++++ RECORDS FOR THE TASK

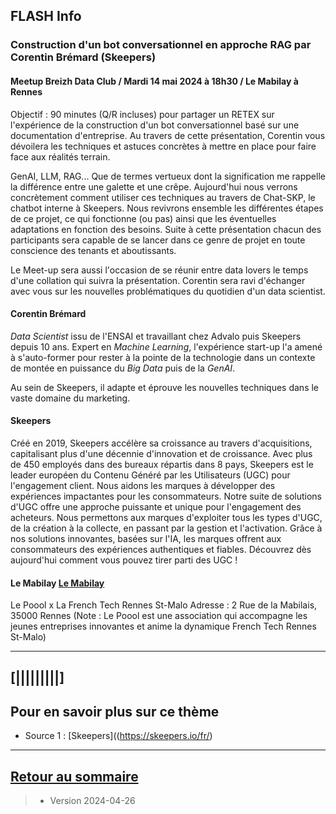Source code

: ## FLASH Info



### Construction d'un bot conversationnel en approche RAG par Corentin Brémard (Skeepers)

#### Meetup Breizh Data Club / Mardi 14 mai 2024 à 18h30 / Le Mabilay à Rennes
Objectif : 90 minutes (Q/R incluses) pour partager un RETEX sur l'expérience de la construction d'un bot conversationnel basé sur une documentation d'entreprise. Au travers de cette présentation, Corentin vous dévoilera les techniques et astuces concrètes à mettre en place pour faire face aux réalités terrain.

GenAI, LLM, RAG... Que de termes vertueux dont la signification me rappelle la différence entre une galette et une crêpe. Aujourd'hui nous verrons concrètement comment utiliser ces techniques au travers de Chat-SKP, le chatbot interne à Skeepers. Nous revivrons ensemble les différentes étapes de ce projet, ce qui fonctionne (ou pas) ainsi que les éventuelles adaptations
en fonction des besoins. Suite à cette présentation chacun des participants sera capable de se lancer dans ce genre de projet en toute conscience des tenants et aboutissants.

Le Meet-up sera aussi l'occasion de se réunir entre data lovers le temps d'une collation qui suivra la présentation. Corentin sera ravi d'échanger avec vous sur les nouvelles problématiques du quotidien d'un data scientist.



#### Corentin Brémard 
_Data Scientist_ issu de l'ENSAI et travaillant chez Advalo puis Skeepers depuis 10 ans.
Expert en _Machine Learning_, l'expérience start-up l'a amené à s'auto-former pour rester à la pointe de la technologie dans un contexte de montée en puissance du _Big Data_ puis de la _GenAI_. 

Au sein de Skeepers, il adapte et éprouve les nouvelles techniques dans le vaste domaine du marketing.


#### Skeepers
Créé en 2019, Skeepers accélère sa croissance au travers d'acquisitions, capitalisant plus d'une décennie d'innovation et de croissance. Avec plus de 450 employés dans des bureaux répartis dans 8 pays, Skeepers est le leader européen du Contenu Généré par les Utilisateurs (UGC) pour l'engagement client. Nous aidons les marques à développer des expériences impactantes pour les consommateurs. Notre suite de solutions d'UGC offre une approche puissante et unique pour l'engagement des acheteurs. Nous permettons aux marques d'exploiter tous les types d'UGC, de la création à la collecte, en passant par la gestion et l'activation. Grâce à nos solutions innovantes, basées sur l'IA, les marques offrent aux consommateurs des expériences authentiques et fiables. Découvrez dès aujourd'hui comment vous pouvez tirer parti des UGC !


#### Le Mabilay [Le Mabilay](https://metropole.rennes.fr/dit-le-ou-la-mabilay)

Le Poool x La French Tech Rennes St-Malo
Adresse : 2 Rue de la Mabilais, 35000 Rennes
(Note : Le Poool est une association qui accompagne les jeunes entreprises innovantes et anime la dynamique French Tech Rennes St-Malo)




---

## [|||||||||] 
>
## Pour en savoir plus sur ce thème

- Source 1 : [Skeepers]((https://skeepers.io/fr/)


---

## [Retour au sommaire](https://dcn-prof.github.io/breizhdataclub/)
  
>

>  *  Version 2024-04-26
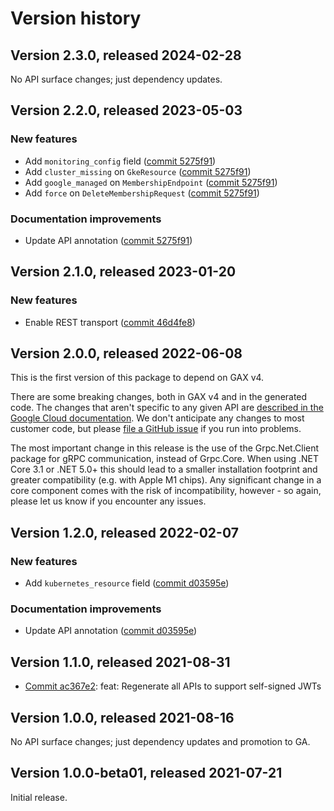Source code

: # Version history

## Version 2.3.0, released 2024-02-28

No API surface changes; just dependency updates.

## Version 2.2.0, released 2023-05-03

### New features

- Add `monitoring_config` field ([commit 5275f91](https://github.com/googleapis/google-cloud-dotnet/commit/5275f910d8883e94a433e696e1c667c6faa3582b))
- Add `cluster_missing` on `GkeResource` ([commit 5275f91](https://github.com/googleapis/google-cloud-dotnet/commit/5275f910d8883e94a433e696e1c667c6faa3582b))
- Add `google_managed` on `MembershipEndpoint` ([commit 5275f91](https://github.com/googleapis/google-cloud-dotnet/commit/5275f910d8883e94a433e696e1c667c6faa3582b))
- Add `force` on `DeleteMembershipRequest` ([commit 5275f91](https://github.com/googleapis/google-cloud-dotnet/commit/5275f910d8883e94a433e696e1c667c6faa3582b))

### Documentation improvements

- Update API annotation ([commit 5275f91](https://github.com/googleapis/google-cloud-dotnet/commit/5275f910d8883e94a433e696e1c667c6faa3582b))

## Version 2.1.0, released 2023-01-20

### New features

- Enable REST transport ([commit 46d4fe8](https://github.com/googleapis/google-cloud-dotnet/commit/46d4fe8461ac30e7666600e44e7bd16228768621))

## Version 2.0.0, released 2022-06-08

This is the first version of this package to depend on GAX v4.

There are some breaking changes, both in GAX v4 and in the generated
code. The changes that aren't specific to any given API are [described in the Google Cloud
documentation](https://cloud.google.com/dotnet/docs/reference/help/breaking-gax4).
We don't anticipate any changes to most customer code, but please [file a
GitHub issue](https://github.com/googleapis/google-cloud-dotnet/issues/new/choose)
if you run into problems.

The most important change in this release is the use of the Grpc.Net.Client package
for gRPC communication, instead of Grpc.Core. When using .NET Core 3.1 or .NET 5.0+
this should lead to a smaller installation footprint and greater compatibility (e.g.
with Apple M1 chips). Any significant change in a core component comes with the risk
of incompatibility, however - so again, please let us know if you encounter any
issues.


## Version 1.2.0, released 2022-02-07

### New features

- Add `kubernetes_resource` field ([commit d03595e](https://github.com/googleapis/google-cloud-dotnet/commit/d03595ea86e200b93c35f761a358cbf6346ebbe2))

### Documentation improvements

- Update API annotation ([commit d03595e](https://github.com/googleapis/google-cloud-dotnet/commit/d03595ea86e200b93c35f761a358cbf6346ebbe2))

## Version 1.1.0, released 2021-08-31

- [Commit ac367e2](https://github.com/googleapis/google-cloud-dotnet/commit/ac367e2): feat: Regenerate all APIs to support self-signed JWTs

## Version 1.0.0, released 2021-08-16

No API surface changes; just dependency updates and promotion to GA.

## Version 1.0.0-beta01, released 2021-07-21

Initial release.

++++++++

YOUR TASK: Restate the whole listing word for word. Omit the pictures.

TASK ANSWER:
Source code

: ## FLASH Info



### Construction d'un bot conversationnel en approche RAG par Corentin Brémard (Skeepers)

#### Meetup Breizh Data Club / Mardi 14 mai 2024 à 18h30 / Le Mabilay à Rennes
Objectif : 90 minutes (Q/R incluses) pour partager un RETEX sur l'expérience de la construction d'un bot conversationnel basé sur une documentation d'entreprise. Au travers de cette présentation, Corentin vous dévoilera les techniques et astuces concrètes à mettre en place pour faire face aux réalités terrain.

GenAI, LLM, RAG... Que de termes vertueux dont la signification me rappelle la différence entre une galette et une crêpe. Aujourd'hui nous verrons concrètement comment utiliser ces techniques au travers de Chat-SKP, le chatbot interne à Skeepers. Nous revivrons ensemble les différentes étapes de ce projet, ce qui fonctionne (ou pas) ainsi que les éventuelles adaptations
en fonction des besoins. Suite à cette présentation chacun des participants sera capable de se lancer dans ce genre de projet en toute conscience des tenants et aboutissants.

Le Meet-up sera aussi l'occasion de se réunir entre data lovers le temps d'une collation qui suivra la présentation. Corentin sera ravi d'échanger avec vous sur les nouvelles problématiques du quotidien d'un data scientist.



#### Corentin Brémard 
_Data Scientist_ issu de l'ENSAI et travaillant chez Advalo puis Skeepers depuis 10 ans.
Expert en _Machine Learning_, l'expérience start-up l'a amené à s'auto-former pour rester à la pointe de la technologie dans un contexte de montée en puissance du _Big Data_ puis de la _GenAI_. 

Au sein de Skeepers, il adapte et éprouve les nouvelles techniques dans le vaste domaine du marketing.


#### Skeepers
Créé en 2019, Skeepers accélère sa croissance au travers d'acquisitions, capitalisant plus d'une décennie d'innovation et de croissance. Avec plus de 450 employés dans des bureaux répartis dans 8 pays, Skeepers est le leader européen du Contenu Généré par les Utilisateurs (UGC) pour l'engagement client. Nous aidons les marques à développer des expériences impactantes pour les consommateurs. Notre suite de solutions d'UGC offre une approche puissante et unique pour l'engagement des acheteurs. Nous permettons aux marques d'exploiter tous les types d'UGC, de la création à la collecte, en passant par la gestion et l'activation. Grâce à nos solutions innovantes, basées sur l'IA, les marques offrent aux consommateurs des expériences authentiques et fiables. Découvrez dès aujourd'hui comment vous pouvez tirer parti des UGC !


#### Le Mabilay [Le Mabilay](https://metropole.rennes.fr/dit-le-ou-la-mabilay)

Le Poool x La French Tech Rennes St-Malo
Adresse : 2 Rue de la Mabilais, 35000 Rennes
(Note : Le Poool est une association qui accompagne les jeunes entreprises innovantes et anime la dynamique French Tech Rennes St-Malo)




---

## [|||||||||] 
>
## Pour en savoir plus sur ce thème

- Source 1 : [Skeepers]((https://skeepers.io/fr/)


---

## [Retour au sommaire](https://dcn-prof.github.io/breizhdataclub/)
  
>

>  *  Version 2024-04-26
Source code

: # Version history

## Version 2.3.0, released 2024-02-28

No API surface changes; just dependency updates.

## Version 2.2.0, released 2023-05-03

### New features

- Add `monitoring_config` field ([commit 5275f91](https://github.com/googleapis/google-cloud-dotnet/commit/5275f910d8883e94a433e696e1c667c6faa3582b))
- Add `cluster_missing` on `GkeResource` ([commit 5275f91](https://github.com/googleapis/google-cloud-dotnet/commit/5275f910d8883e94a433e696e1c667c6faa3582b))
- Add `google_managed` on `MembershipEndpoint` ([commit 5275f91](https://github.com/googleapis/google-cloud-dotnet/commit/5275f910d8883e94a433e696e1c667c6faa3582b))
- Add `force` on `DeleteMembershipRequest` ([commit 5275f91](https://github.com/googleapis/google-cloud-dotnet/commit/5275f910d8883e94a433e696e1c667c6faa3582b))

### Documentation improvements

- Update API annotation ([commit 5275f91](https://github.com/googleapis/google-cloud-dotnet/commit/5275f910d8883e94a433e696e1c667c6faa3582b))

## Version 2.1.0, released 2023-01-20

### New features

- Enable REST transport ([commit 46d4fe8](https://github.com/googleapis/google-cloud-dotnet/commit/46d4fe8461ac30e7666600e44e7bd16228768621))

## Version 2.0.0, released 2022-06-08

This is the first version of this package to depend on GAX v4.

There are some breaking changes, both in GAX v4 and in the generated
code. The changes that aren't specific to any given API are [described in the Google Cloud
documentation](https://cloud.google.com/dotnet/docs/reference/help/breaking-gax4).
We don't anticipate any changes to most customer code, but please [file a
GitHub issue](https://github.com/googleapis/google-cloud-dotnet/issues/new/choose)
if you run into problems.

The most important change in this release is the use of the Grpc.Net.Client package
for gRPC communication, instead of Grpc.Core. When using .NET Core 3.1 or .NET 5.0+
this should lead to a smaller installation footprint and greater compatibility (e.g.
with Apple M1 chips). Any significant change in a core component comes with the risk
of incompatibility, however - so again, please let us know if you encounter any
issues.


## Version 1.2.0, released 2022-02-07

### New features

- Add `kubernetes_resource` field ([commit d03595e](https://github.com/googleapis/google-cloud-dotnet/commit/d03595ea86e200b93c35f761a358cbf6346ebbe2))

### Documentation improvements

- Update API annotation ([commit d03595e](https://github.com/googleapis/google-cloud-dotnet/commit/d03595ea86e200b93c35f761a358cbf6346ebbe2))

## Version 1.1.0, released 2021-08-31

- [Commit ac367e2](https://github.com/googleapis/google-cloud-dotnet/commit/ac367e2): feat: Regenerate all APIs to support self-signed JWTs

## Version 1.0.0, released 2021-08-16

No API surface changes; just dependency updates and promotion to GA.

## Version 1.0.0-beta01, released 2021-07-21

Initial release.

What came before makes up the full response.